Schlink openly acknowledged Wiley’s influence, often citing him as the one official who had fought courageously against food corruption. In 100,000,000 Guinea Pigs, Schlink and Kallet wrote with “contempt for the officials of the Food and Drug Administration, with the exception of the courageous Dr. Harvey W. Wiley.” Eat, Drink, and Be Wary carried forward that mantle. Schlink effectively picked up the torch from Wiley, continuing to highlight how entrenched business interests and weak government oversight endangered public health. The book reminded readers that the battle Wiley began was far from won.

Influence and Legacy

Although Eat, Drink, and Be Wary did not achieve the same bestseller status as 100,000,000 Guinea Pigs, it reinforced the momentum of the consumer movement. Schlink’s words helped inspire a generation of reformers, consumer advocates, and nutrition skeptics who questioned industry orthodoxy. His writings influenced later health reformers, food safety activists, and even the broader natural food movement that emerged in the mid-20th century.

Schlink’s skepticism toward milk consumption foreshadowed debates that would resurface with authors like Adelle Davis in the 1950s and Robert Cohen in the late 20th century, both of whom questioned the centrality of dairy in the American diet. His concerns about pesticides and chemical residues anticipated Rachel Carson’s later environmental critique. His calls for vigilance and independence as a consumer echoed forward into the founding of groups like Consumers Union (publisher of Consumer Reports) and the larger consumer rights movement championed by figures such as Ralph Nader in the 1960s and 70s.

Conclusion

Eat, Drink, and Be Wary may not be as widely remembered today as Schlink’s 100,000,000 Guinea Pigs, but it stands as an important milestone in the history of food and consumer advocacy. Published in 1935, it crystallized the anxieties of an era when food adulteration, pesticides, and deceptive health claims were rampant. Schlink’s insistence that milk was not universally necessary, his warnings about arsenic and pesticide residues, and his broader critique of the food industry pushed readers to think critically about what they consumed.
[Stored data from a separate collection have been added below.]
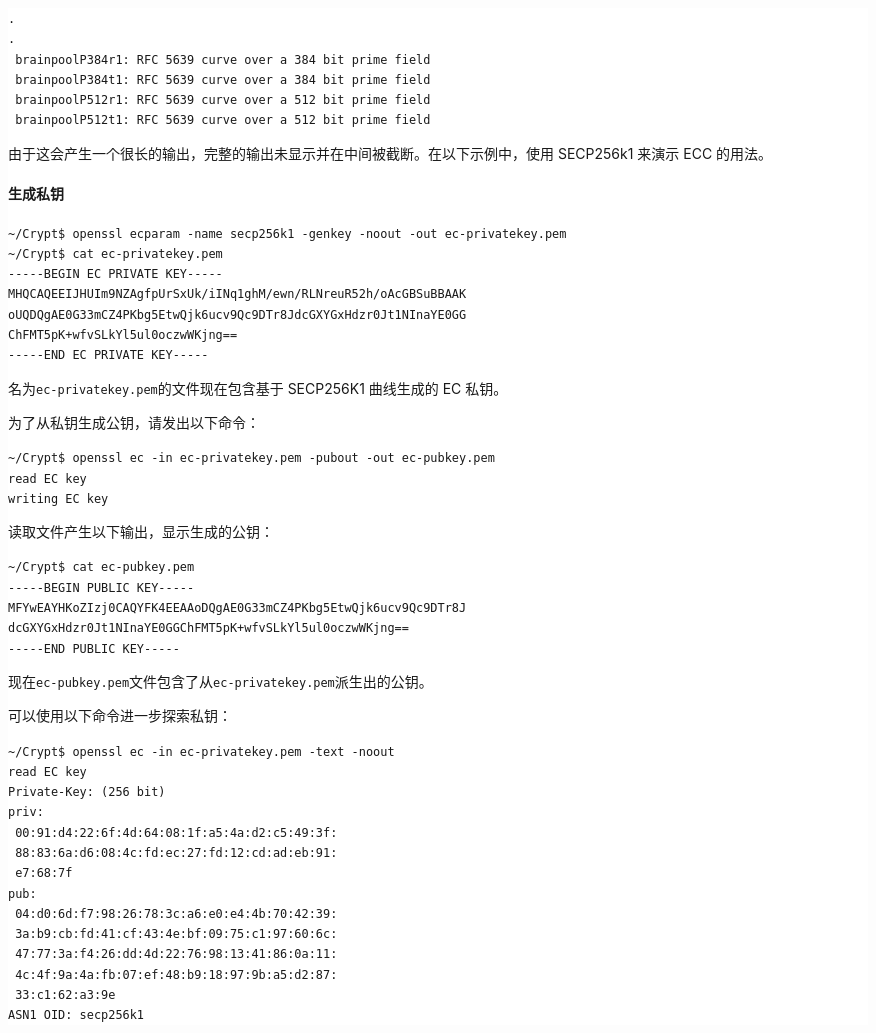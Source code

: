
 ```
.
.
 brainpoolP384r1: RFC 5639 curve over a 384 bit prime field
 brainpoolP384t1: RFC 5639 curve over a 384 bit prime field
 brainpoolP512r1: RFC 5639 curve over a 512 bit prime field
 brainpoolP512t1: RFC 5639 curve over a 512 bit prime field

```

由于这会产生一个很长的输出，完整的输出未显示并在中间被截断。在以下示例中，使用 SECP256k1 来演示 ECC 的用法。

#### 生成私钥

```
~/Crypt$ openssl ecparam -name secp256k1 -genkey -noout -out ec-privatekey.pem
~/Crypt$ cat ec-privatekey.pem
-----BEGIN EC PRIVATE KEY-----
MHQCAQEEIJHUIm9NZAgfpUrSxUk/iINq1ghM/ewn/RLNreuR52h/oAcGBSuBBAAK
oUQDQgAE0G33mCZ4PKbg5EtwQjk6ucv9Qc9DTr8JdcGXYGxHdzr0Jt1NInaYE0GG
ChFMT5pK+wfvSLkYl5ul0oczwWKjng==
-----END EC PRIVATE KEY-----

```

名为`ec-privatekey.pem`的文件现在包含基于 SECP256K1 曲线生成的 EC 私钥。

为了从私钥生成公钥，请发出以下命令：

```
~/Crypt$ openssl ec -in ec-privatekey.pem -pubout -out ec-pubkey.pem
read EC key
writing EC key

```

读取文件产生以下输出，显示生成的公钥：

```
~/Crypt$ cat ec-pubkey.pem
-----BEGIN PUBLIC KEY-----
MFYwEAYHKoZIzj0CAQYFK4EEAAoDQgAE0G33mCZ4PKbg5EtwQjk6ucv9Qc9DTr8J
dcGXYGxHdzr0Jt1NInaYE0GGChFMT5pK+wfvSLkYl5ul0oczwWKjng==
-----END PUBLIC KEY-----

```

现在`ec-pubkey.pem`文件包含了从`ec-privatekey.pem`派生出的公钥。

可以使用以下命令进一步探索私钥：

```
~/Crypt$ openssl ec -in ec-privatekey.pem -text -noout
read EC key
Private-Key: (256 bit)
priv:
 00:91:d4:22:6f:4d:64:08:1f:a5:4a:d2:c5:49:3f:
 88:83:6a:d6:08:4c:fd:ec:27:fd:12:cd:ad:eb:91:
 e7:68:7f
pub:
 04:d0:6d:f7:98:26:78:3c:a6:e0:e4:4b:70:42:39:
 3a:b9:cb:fd:41:cf:43:4e:bf:09:75:c1:97:60:6c:
 47:77:3a:f4:26:dd:4d:22:76:98:13:41:86:0a:11:
 4c:4f:9a:4a:fb:07:ef:48:b9:18:97:9b:a5:d2:87:
 33:c1:62:a3:9e
ASN1 OID: secp256k1

```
At its heart, the book was not simply about diet but about empowerment—teaching consumers to be cautious, questioning, and proactive. In carrying forward the legacy of Harvey W. Wiley, Schlink placed himself in the lineage of reformers who fought for the health and safety of the public against powerful corporate interests. Eat, Drink, and Be Wary thus remains a vital artifact of consumer protection history: a reminder that vigilance at the dinner table is inseparable from vigilance in civic life.